Each line that contains the word "cacheKey" is to be copied from the records below.

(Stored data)
═══

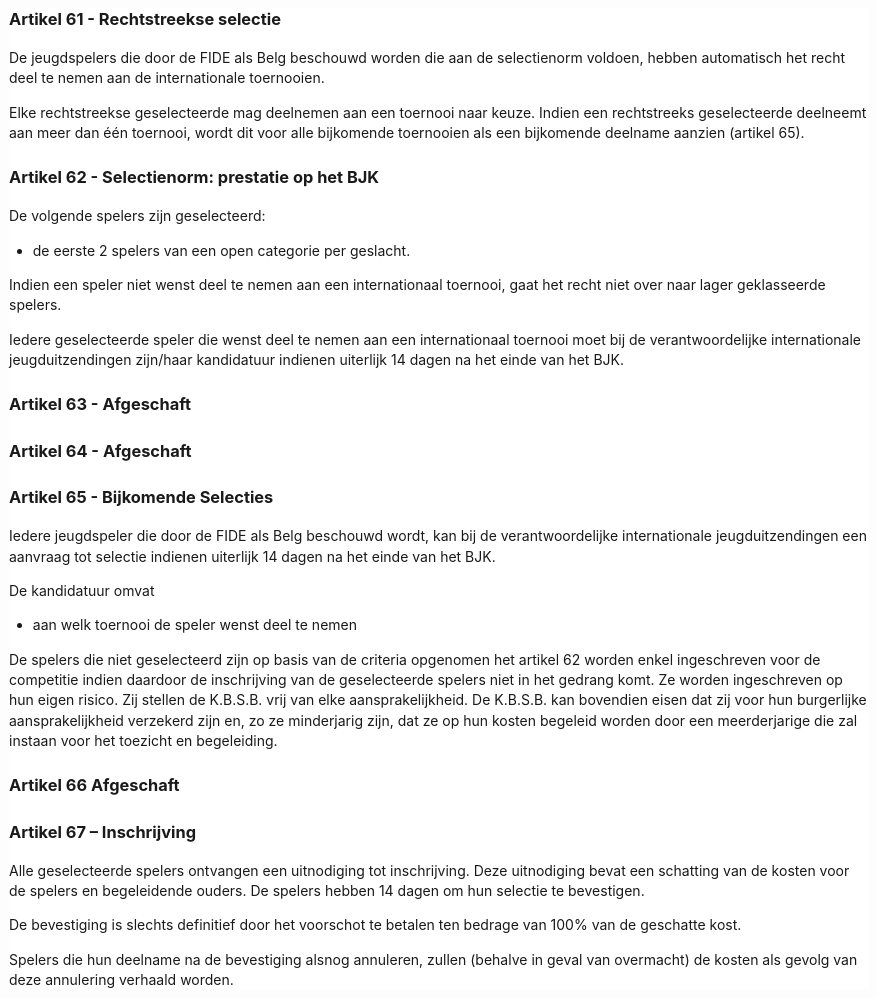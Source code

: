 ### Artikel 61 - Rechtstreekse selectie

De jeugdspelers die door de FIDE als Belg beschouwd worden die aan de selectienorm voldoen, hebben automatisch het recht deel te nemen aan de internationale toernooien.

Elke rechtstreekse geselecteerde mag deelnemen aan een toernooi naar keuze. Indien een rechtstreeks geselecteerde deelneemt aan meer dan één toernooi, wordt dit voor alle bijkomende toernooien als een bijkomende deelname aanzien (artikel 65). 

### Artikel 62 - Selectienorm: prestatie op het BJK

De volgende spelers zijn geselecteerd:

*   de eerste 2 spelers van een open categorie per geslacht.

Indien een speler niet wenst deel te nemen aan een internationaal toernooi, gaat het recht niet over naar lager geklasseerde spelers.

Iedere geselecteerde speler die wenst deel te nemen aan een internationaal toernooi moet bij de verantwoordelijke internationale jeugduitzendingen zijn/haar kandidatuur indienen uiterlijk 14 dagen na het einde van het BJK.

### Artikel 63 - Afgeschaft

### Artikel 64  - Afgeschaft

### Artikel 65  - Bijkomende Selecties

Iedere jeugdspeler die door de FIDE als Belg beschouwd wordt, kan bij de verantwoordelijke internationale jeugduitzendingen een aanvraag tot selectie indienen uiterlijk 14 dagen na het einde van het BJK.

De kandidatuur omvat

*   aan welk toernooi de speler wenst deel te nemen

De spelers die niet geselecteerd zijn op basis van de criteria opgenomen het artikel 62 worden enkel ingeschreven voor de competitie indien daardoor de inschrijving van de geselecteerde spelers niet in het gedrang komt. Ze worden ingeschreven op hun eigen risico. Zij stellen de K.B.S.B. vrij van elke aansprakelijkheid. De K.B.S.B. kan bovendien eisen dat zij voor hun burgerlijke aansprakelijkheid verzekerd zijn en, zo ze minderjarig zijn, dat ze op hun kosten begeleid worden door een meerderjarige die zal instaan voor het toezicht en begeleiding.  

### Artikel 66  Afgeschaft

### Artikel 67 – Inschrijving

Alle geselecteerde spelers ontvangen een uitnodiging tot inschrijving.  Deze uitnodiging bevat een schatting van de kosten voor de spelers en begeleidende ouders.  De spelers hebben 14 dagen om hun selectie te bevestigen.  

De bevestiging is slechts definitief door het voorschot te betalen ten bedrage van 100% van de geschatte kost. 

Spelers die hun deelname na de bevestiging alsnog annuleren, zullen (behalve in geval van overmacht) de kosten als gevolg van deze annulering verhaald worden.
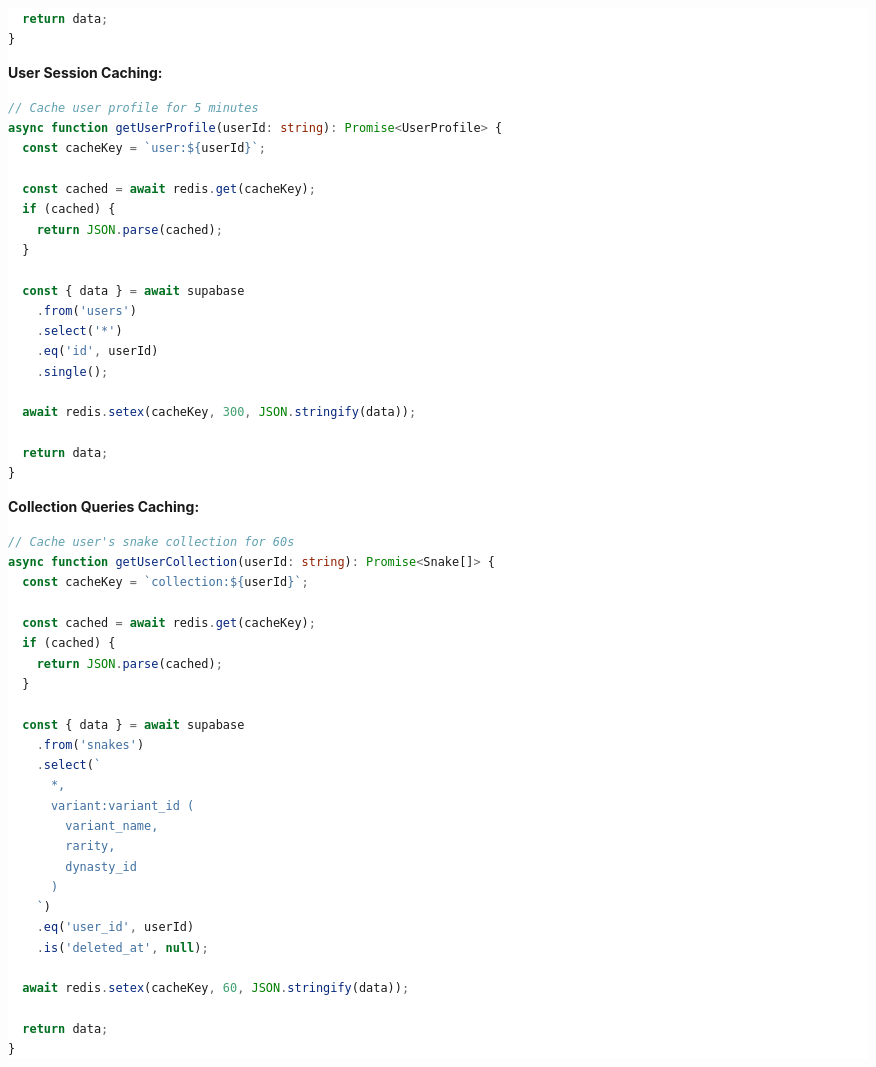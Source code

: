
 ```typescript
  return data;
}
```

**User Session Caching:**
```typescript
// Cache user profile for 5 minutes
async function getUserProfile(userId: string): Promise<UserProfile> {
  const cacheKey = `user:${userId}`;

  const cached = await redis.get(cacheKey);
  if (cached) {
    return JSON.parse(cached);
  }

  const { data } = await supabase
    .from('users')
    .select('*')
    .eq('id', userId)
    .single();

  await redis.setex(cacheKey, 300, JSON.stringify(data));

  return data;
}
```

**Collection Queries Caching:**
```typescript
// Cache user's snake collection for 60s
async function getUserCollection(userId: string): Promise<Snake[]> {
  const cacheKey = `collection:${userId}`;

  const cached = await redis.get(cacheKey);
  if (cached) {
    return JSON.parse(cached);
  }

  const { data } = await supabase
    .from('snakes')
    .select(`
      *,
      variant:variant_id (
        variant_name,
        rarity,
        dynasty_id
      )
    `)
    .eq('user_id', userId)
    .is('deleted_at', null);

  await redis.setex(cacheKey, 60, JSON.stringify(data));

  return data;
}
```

═══

§ Reply to the task:
  const cacheKey = `user:${userId}`;
  const cached = await redis.get(cacheKey);
  await redis.setex(cacheKey, 300, JSON.stringify(data));
  const cacheKey = `collection:${userId}`;
  const cached = await redis.get(cacheKey);
  await redis.setex(cacheKey, 60, JSON.stringify(data));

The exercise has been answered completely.